In rabbits, doses of natamycin ž 500 mg/kg bw caused diarrhoea, and the animals that died had haemorrhagic gastric mucosa. Complexing of natamycin with one-third its weight of a modified polysaccharide increased its toxicity sixfold, and when it was fed to rats natamycin was detected in their blood (Raab, 1972).

2.2.2 Short-term studies of toxicity

Oral administration of natamycin at doses of 50–70 mg/kg bw per day for 5–10 weeks had no effect on the growth, blood, or tissues of rats. A daily oral dose of 150 mg/kg bw for 9 weeks caused some growth inhibition, and a daily dose of 500 mg/kg bw caused 30% of the rats to die within 2 weeks (Struyk, 1958).
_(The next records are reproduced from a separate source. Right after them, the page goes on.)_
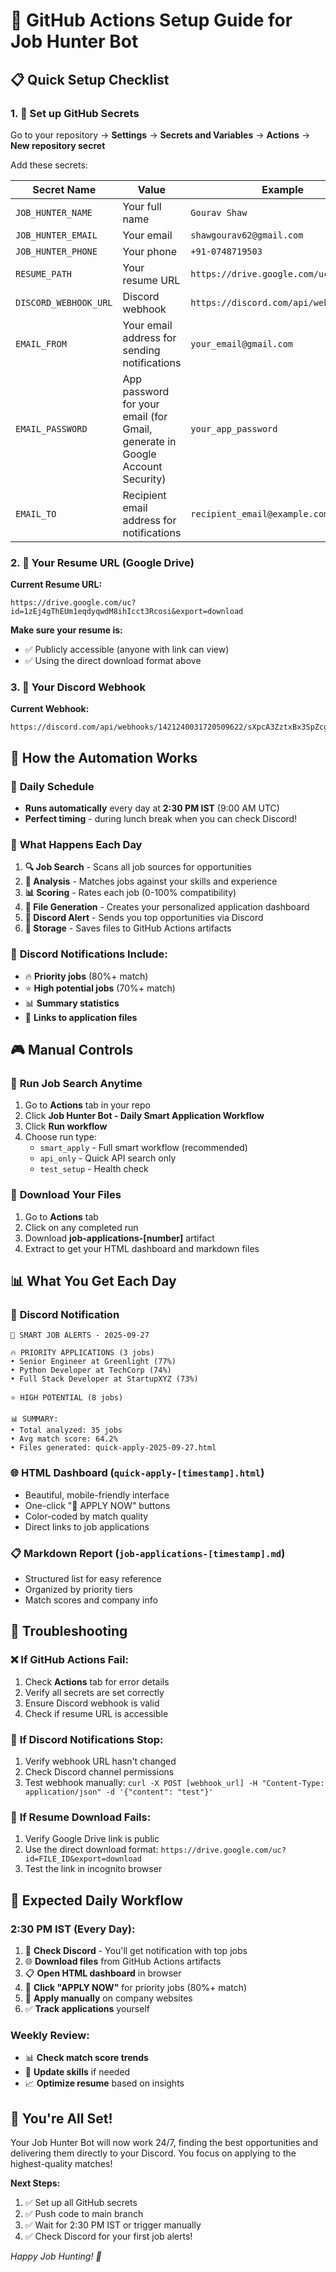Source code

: # 🚀 GitHub Actions Setup Guide for Job Hunter Bot

## 📋 Quick Setup Checklist

### 1. 🔐 Set up GitHub Secrets

Go to your repository → **Settings** → **Secrets and Variables** → **Actions** → **New repository secret**

Add these secrets:

| Secret Name | Value | Example |
|-------------|-------|---------|
| `JOB_HUNTER_NAME` | Your full name | `Gourav Shaw` |
| `JOB_HUNTER_EMAIL` | Your email | `shawgourav62@gmail.com` |
| `JOB_HUNTER_PHONE` | Your phone | `+91-0748719503` |
| `RESUME_PATH` | Your resume URL | `https://drive.google.com/uc?id=...` |
| `DISCORD_WEBHOOK_URL` | Discord webhook | `https://discord.com/api/webhooks/...` |
| `EMAIL_FROM` | Your email address for sending notifications | `your_email@gmail.com` |
| `EMAIL_PASSWORD` | App password for your email (for Gmail, generate in Google Account Security) | `your_app_password` |
| `EMAIL_TO` | Recipient email address for notifications | `recipient_email@example.com` |

### 2. 🎯 Your Resume URL (Google Drive)

**Current Resume URL:** 
```
https://drive.google.com/uc?id=1zEj4gThEUm1eqdyqwdM8ihIcct3Rcosi&export=download
```

**Make sure your resume is:**
- ✅ Publicly accessible (anyone with link can view)
- ✅ Using the direct download format above

### 3. 📱 Your Discord Webhook

**Current Webhook:** 
```
https://discord.com/api/webhooks/1421240031720509622/sXpcA3ZztxBx3SpZcgx8ZjWQMsCevSUipdosEGFsxslScfMTE9vBB0mPT4s4D1nYbDgo
```

## 🤖 How the Automation Works

### 📅 **Daily Schedule**
- **Runs automatically** every day at **2:30 PM IST** (9:00 AM UTC)
- **Perfect timing** - during lunch break when you can check Discord!

### 🔄 **What Happens Each Day**
1. **🔍 Job Search** - Scans all job sources for opportunities
2. **🧠 Analysis** - Matches jobs against your skills and experience
3. **📊 Scoring** - Rates each job (0-100% compatibility)
4. **📄 File Generation** - Creates your personalized application dashboard
5. **📱 Discord Alert** - Sends you top opportunities via Discord
6. **💾 Storage** - Saves files to GitHub Actions artifacts

### 📱 **Discord Notifications Include:**
- 🔥 **Priority jobs** (80%+ match)
- ⭐ **High potential jobs** (70%+ match)
- 📊 **Summary statistics**
- 🔗 **Links to application files**

## 🎮 **Manual Controls**

### 🚀 **Run Job Search Anytime**
1. Go to **Actions** tab in your repo
2. Click **Job Hunter Bot - Daily Smart Application Workflow**
3. Click **Run workflow**
4. Choose run type:
   - `smart_apply` - Full smart workflow (recommended)
   - `api_only` - Quick API search only
   - `test_setup` - Health check

### 📄 **Download Your Files**
1. Go to **Actions** tab
2. Click on any completed run
3. Download **job-applications-[number]** artifact
4. Extract to get your HTML dashboard and markdown files

## 📊 **What You Get Each Day**

### 📱 **Discord Notification**
```
🎯 SMART JOB ALERTS - 2025-09-27

🔥 PRIORITY APPLICATIONS (3 jobs)
• Senior Engineer at Greenlight (77%)
• Python Developer at TechCorp (74%)
• Full Stack Developer at StartupXYZ (73%)

⭐ HIGH POTENTIAL (8 jobs)

📊 SUMMARY:
• Total analyzed: 35 jobs
• Avg match score: 64.2%
• Files generated: quick-apply-2025-09-27.html
```

### 🌐 **HTML Dashboard** (`quick-apply-[timestamp].html`)
- Beautiful, mobile-friendly interface
- One-click "🚀 APPLY NOW" buttons
- Color-coded by match quality
- Direct links to job applications

### 📋 **Markdown Report** (`job-applications-[timestamp].md`)
- Structured list for easy reference
- Organized by priority tiers
- Match scores and company info

## 🔧 **Troubleshooting**

### ❌ **If GitHub Actions Fail:**
1. Check **Actions** tab for error details
2. Verify all secrets are set correctly
3. Ensure Discord webhook is valid
4. Check if resume URL is accessible

### 📱 **If Discord Notifications Stop:**
1. Verify webhook URL hasn't changed
2. Check Discord channel permissions
3. Test webhook manually: `curl -X POST [webhook_url] -H "Content-Type: application/json" -d '{"content": "test"}'`

### 🔗 **If Resume Download Fails:**
1. Verify Google Drive link is public
2. Use the direct download format: `https://drive.google.com/uc?id=FILE_ID&export=download`
3. Test the link in incognito browser

## 🎯 **Expected Daily Workflow**

### **2:30 PM IST (Every Day):**
1. 📱 **Check Discord** - You'll get notification with top jobs
2. 🌐 **Download files** from GitHub Actions artifacts  
3. 📋 **Open HTML dashboard** in browser
4. 🚀 **Click "APPLY NOW"** for priority jobs (80%+ match)
5. 📝 **Apply manually** on company websites
6. ✅ **Track applications** yourself

### **Weekly Review:**
- 📊 **Check match score trends** 
- 🎯 **Update skills** if needed
- 📈 **Optimize resume** based on insights

## 🎉 **You're All Set!**

Your Job Hunter Bot will now work 24/7, finding the best opportunities and delivering them directly to your Discord. You focus on applying to the highest-quality matches!

**Next Steps:**
1. ✅ Set up all GitHub secrets
2. ✅ Push code to main branch  
3. ✅ Wait for 2:30 PM IST or trigger manually
4. ✅ Check Discord for your first job alerts!

*Happy Job Hunting! 🚀*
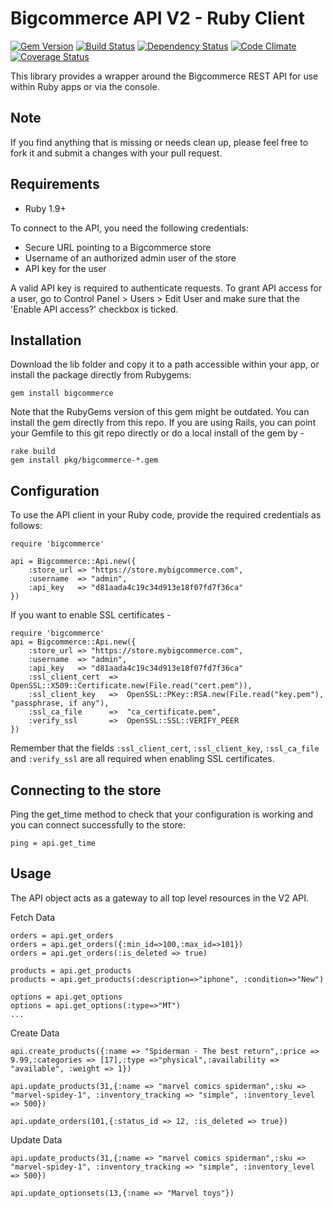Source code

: Bigcommerce API V2 - Ruby Client
================================

[![Gem Version](https://badge.fury.io/rb/bigcommerce.png)](https://rubygems.org/gems/bigcommerce)
[![Build Status](https://travis-ci.org/bigcommerce/bigcommerce-api-ruby.png?branch=master)](https://travis-ci.org/bigcommerce/bigcommerce-api-ruby)
[![Dependency Status](https://gemnasium.com/bigcommerce/bigcommerce-api-ruby.png?travis)](https://gemnasium.com/bigcommerce/bigcommerce-api-ruby)
[![Code Climate](https://codeclimate.com/github/bigcommerce/bigcommerce-api-ruby.png)](https://codeclimate.com/github/bigcommerce/bigcommerce-api-ruby)
[![Coverage Status](https://coveralls.io/repos/bigcommerce/bigcommerce-api-ruby/badge.png?branch=master)](https://coveralls.io/r/bigcommerce/bigcommerce-api-ruby?branch=master)

This library provides a wrapper around the Bigcommerce REST API for use within
Ruby apps or via the console.

Note
----
If you find anything that is missing or needs clean up, please feel free to fork
it and submit a changes with your pull request.

Requirements
------------

- Ruby 1.9+

To connect to the API, you need the following credentials:

- Secure URL pointing to a Bigcommerce store
- Username of an authorized admin user of the store
- API key for the user

A valid API key is required to authenticate requests. To grant API access for a
user, go to Control Panel > Users > Edit User and make sure that the
'Enable API access?' checkbox is ticked.

Installation
------------

Download the lib folder and copy it to a path accessible within your app, or
install the package directly from Rubygems:

```
gem install bigcommerce
```

Note that the RubyGems version of this gem might be outdated. You can install the
gem directly from this repo. If you are using Rails, you can point your Gemfile
to this git repo directly or do a local install of the gem by -

```
rake build
gem install pkg/bigcommerce-*.gem
```

Configuration
-------------

To use the API client in your Ruby code, provide the required credentials as
follows:

```
require 'bigcommerce'

api = Bigcommerce::Api.new({
	:store_url => "https://store.mybigcommerce.com",
	:username  => "admin",
	:api_key   => "d81aada4c19c34d913e18f07fd7f36ca"
})
```

If you want to enable SSL certificates -

```
require 'bigcommerce'
api = Bigcommerce::Api.new({
	:store_url => "https://store.mybigcommerce.com",
	:username  => "admin",
	:api_key   => "d81aada4c19c34d913e18f07fd7f36ca"
	:ssl_client_cert  =>  OpenSSL::X509::Certificate.new(File.read("cert.pem")),
  	:ssl_client_key   =>  OpenSSL::PKey::RSA.new(File.read("key.pem"), "passphrase, if any"),
  	:ssl_ca_file      =>  "ca_certificate.pem",
  	:verify_ssl       =>  OpenSSL::SSL::VERIFY_PEER 
})
```
Remember that the fields `:ssl_client_cert`, `:ssl_client_key`, `:ssl_ca_file` 
and `:verify_ssl` are all required when enabling SSL certificates.

Connecting to the store
-----------------------

Ping the get_time method to check that your configuration is working and you
can connect successfully to the store:

```
ping = api.get_time
```

Usage
-----

The API object acts as a gateway to all top level resources in the V2 API.

Fetch Data
```
orders = api.get_orders
orders = api.get_orders({:min_id=>100,:max_id=>101})
orders = api.get_orders(:is_deleted => true)

products = api.get_products
products = api.get_products(:description=>"iphone", :condition=>"New")

options = api.get_options
options = api.get_options(:type=>"MT")
...

```
Create Data
```
api.create_products({:name => "Spiderman - The best return",:price => 9.99,:categories => [17],:type =>"physical",:availability => "available", :weight => 1})

api.update_products(31,{:name => "marvel comics spiderman",:sku => "marvel-spidey-1", :inventory_tracking => "simple", :inventory_level => 500})

api.update_orders(101,{:status_id => 12, :is_deleted => true})

```
Update Data

```
api.update_products(31,{:name => "marvel comics spiderman",:sku => "marvel-spidey-1", :inventory_tracking => "simple", :inventory_level => 500})

api.update_optionsets(13,{:name => "Marvel toys"})

```
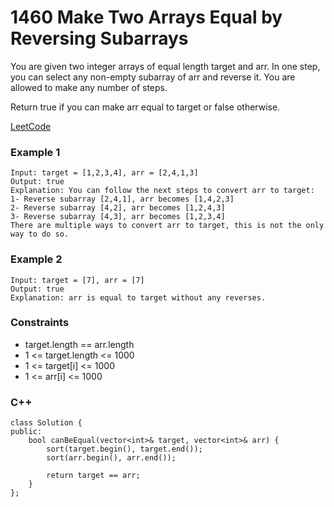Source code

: # 1460 Make Two Arrays Equal by Reversing Subarrays

You are given two integer arrays of equal length target and arr. In one step, you can select any non-empty subarray of arr and reverse it. You are allowed to make any number of steps.

Return true if you can make arr equal to target or false otherwise.

[LeetCode](https://leetcode.cn/problems/make-two-arrays-equal-by-reversing-subarrays/description/)

### Example 1

```
Input: target = [1,2,3,4], arr = [2,4,1,3]
Output: true
Explanation: You can follow the next steps to convert arr to target:
1- Reverse subarray [2,4,1], arr becomes [1,4,2,3]
2- Reverse subarray [4,2], arr becomes [1,2,4,3]
3- Reverse subarray [4,3], arr becomes [1,2,3,4]
There are multiple ways to convert arr to target, this is not the only way to do so.
```

### Example 2

```
Input: target = [7], arr = [7]
Output: true
Explanation: arr is equal to target without any reverses.
```
 

### Constraints

* target.length == arr.length
* 1 <= target.length <= 1000
* 1 <= target[i] <= 1000
* 1 <= arr[i] <= 1000

### C++ 

```
class Solution {
public:
    bool canBeEqual(vector<int>& target, vector<int>& arr) {
        sort(target.begin(), target.end());
        sort(arr.begin(), arr.end());

        return target == arr;
    }
};
```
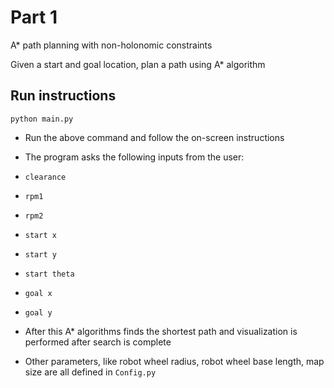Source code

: # Part 1
A* path planning with non-holonomic constraints

Given a start and goal location, plan a path using A* algorithm

## Run instructions
```
python main.py
```
* Run the above command and follow the on-screen instructions
* The program asks the following inputs from the user:
* `clearance`
* `rpm1`
* `rpm2`
* `start x`
* `start y`
* `start theta`
* `goal x`
* `goal y`
* After this A* algorithms finds the shortest path and visualization is performed after search is complete

* Other parameters, like robot wheel radius, robot wheel base length, map size are all defined in `Config.py`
Groups of 20 male and 20 female rats were fed diets containing natamycin at a concentration of 0, 125, 500, 2000, or 8000 mg/kg for 94–96 days. None of the five deaths observed could be attributed to treatment. Growth was retarded and food intake was diminished at the two highest concentrations. The results of haemato-logical examinations and organ weights were within normal limits, and no gross or microscopic lesions were found that could be attributed to natamycin (Levinskas et al., 1966).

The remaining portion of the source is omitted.